Open AccessQuasi‐irreversible inhibition of enolase of Streptococcus mutans by flouride
Author(s) -
Curran Timothy M.,
Buckley Daniel H.,
Marquis Robert E.
Publication year - 1994
Publication title -
fems microbiology letters
Language(s) - English
Resource type - Journals
SCImago Journal Rank - 0.899
H-Index - 151
eISSN - 1574-6968
pISSN - 0378-1097
DOI - 10.1111/j.1574-6968.1994.tb06902.x
Subject(s) - enolase , fluoride , streptococcus mutans , phosphoenolpyruvate carboxykinase , chemistry , biochemistry , yeast , intracellular , sodium fluoride , enzyme , microbiology and biotechnology , bacteria , biology , inorganic chemistry , genetics , immunohistochemistry , immunology
Fluoride at concentrations greater than 0.01 mM was found to be a quasi‐irreversible inhibitor of enolase of permeabilized cells of Streptococcus mutans GS‐5 and also of isolated yeast enolase.
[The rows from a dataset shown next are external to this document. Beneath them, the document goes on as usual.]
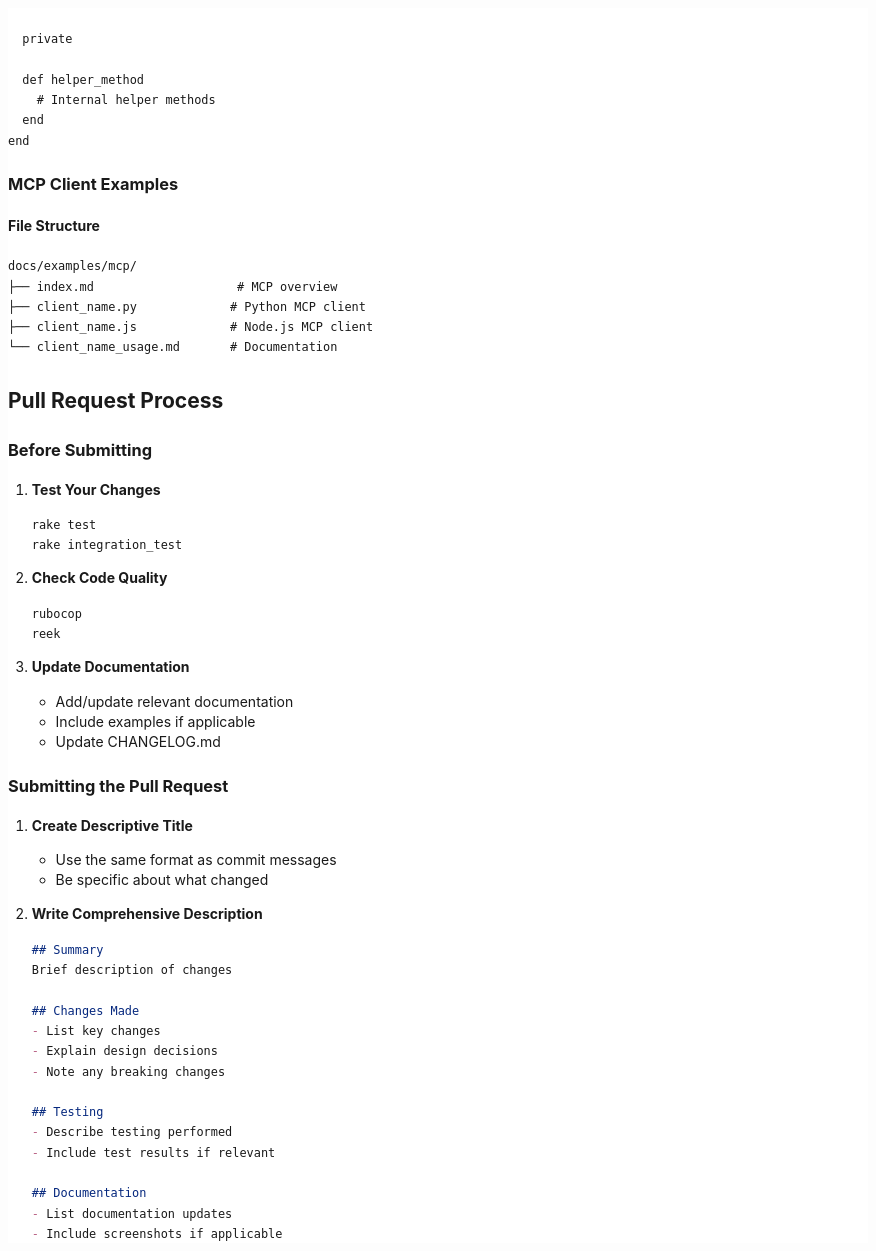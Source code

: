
 ```
  
  private
  
  def helper_method
    # Internal helper methods
  end
end
```

### MCP Client Examples

#### File Structure
```
docs/examples/mcp/
├── index.md                    # MCP overview
├── client_name.py             # Python MCP client
├── client_name.js             # Node.js MCP client
└── client_name_usage.md       # Documentation
```

## Pull Request Process

### Before Submitting
1. **Test Your Changes**
   ```bash
   rake test
   rake integration_test
   ```

2. **Check Code Quality**
   ```bash
   rubocop
   reek
   ```

3. **Update Documentation**
   - Add/update relevant documentation
   - Include examples if applicable
   - Update CHANGELOG.md

### Submitting the Pull Request

1. **Create Descriptive Title**
   - Use the same format as commit messages
   - Be specific about what changed

2. **Write Comprehensive Description**
   ```markdown
   ## Summary
   Brief description of changes

   ## Changes Made
   - List key changes
   - Explain design decisions
   - Note any breaking changes

   ## Testing
   - Describe testing performed
   - Include test results if relevant

   ## Documentation
   - List documentation updates
   - Include screenshots if applicable
   ```
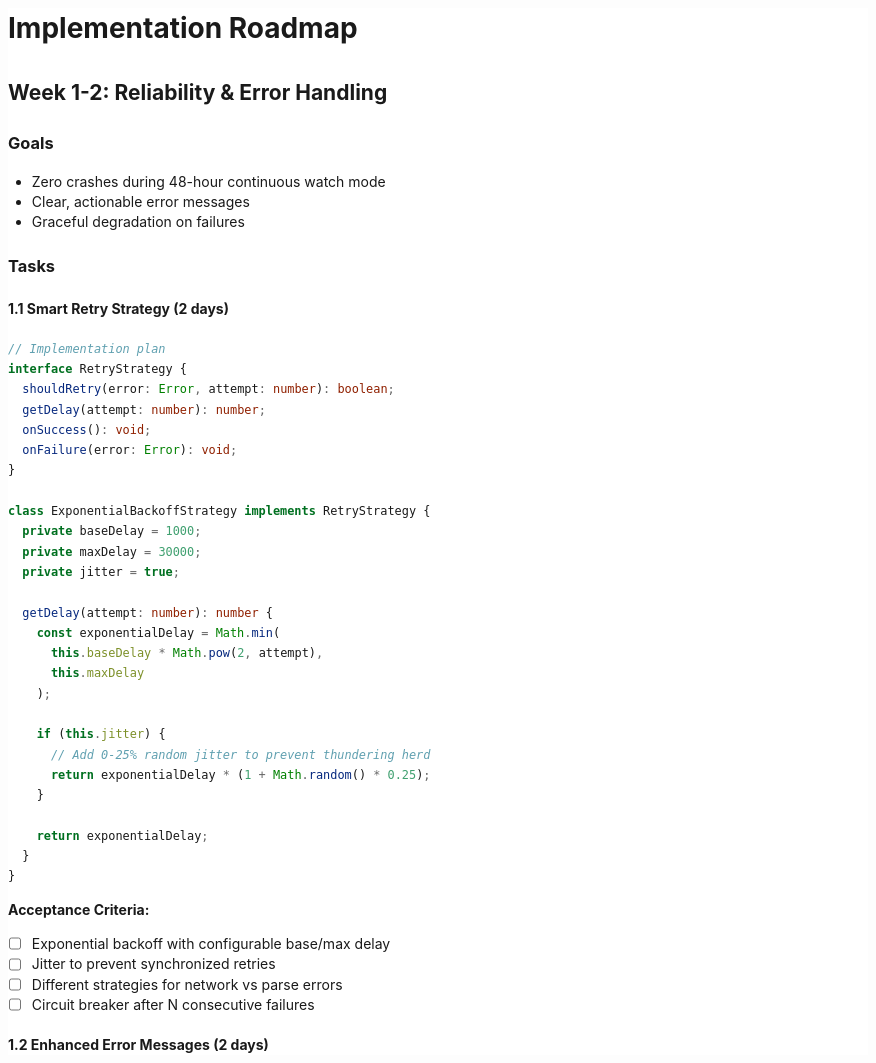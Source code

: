 # Implementation Roadmap

## Week 1-2: Reliability & Error Handling

### Goals
- Zero crashes during 48-hour continuous watch mode
- Clear, actionable error messages
- Graceful degradation on failures

### Tasks

#### 1.1 Smart Retry Strategy (2 days)
```typescript
// Implementation plan
interface RetryStrategy {
  shouldRetry(error: Error, attempt: number): boolean;
  getDelay(attempt: number): number;
  onSuccess(): void;
  onFailure(error: Error): void;
}

class ExponentialBackoffStrategy implements RetryStrategy {
  private baseDelay = 1000;
  private maxDelay = 30000;
  private jitter = true;
  
  getDelay(attempt: number): number {
    const exponentialDelay = Math.min(
      this.baseDelay * Math.pow(2, attempt),
      this.maxDelay
    );
    
    if (this.jitter) {
      // Add 0-25% random jitter to prevent thundering herd
      return exponentialDelay * (1 + Math.random() * 0.25);
    }
    
    return exponentialDelay;
  }
}
```

**Acceptance Criteria:**
- [ ] Exponential backoff with configurable base/max delay
- [ ] Jitter to prevent synchronized retries
- [ ] Different strategies for network vs parse errors
- [ ] Circuit breaker after N consecutive failures

#### 1.2 Enhanced Error Messages (2 days)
The inhibition appeared to be of the type that has been described for P‐ATPases, but was not dependent on added Al 3+ or Be 2+ ions. Fluoride inhibition of enolase was not reversed by repeatedly washing the permeabilized cells in chilled fluoride‐free medium but could be reversed by the product, phosphoenolpyruvate, or by very high levels of the substrate, 2‐phosphoglycerate. Irreversible inhibition of glycolysis was not evident after fluoride treatment of intact cells, washing to remove unbound or loosely bound fluoride and addition of glucose, presumably because intracellular levels of phosphoenolpyruvate were sufficiently high to preclude irreversible fluoride inhibition of enolase.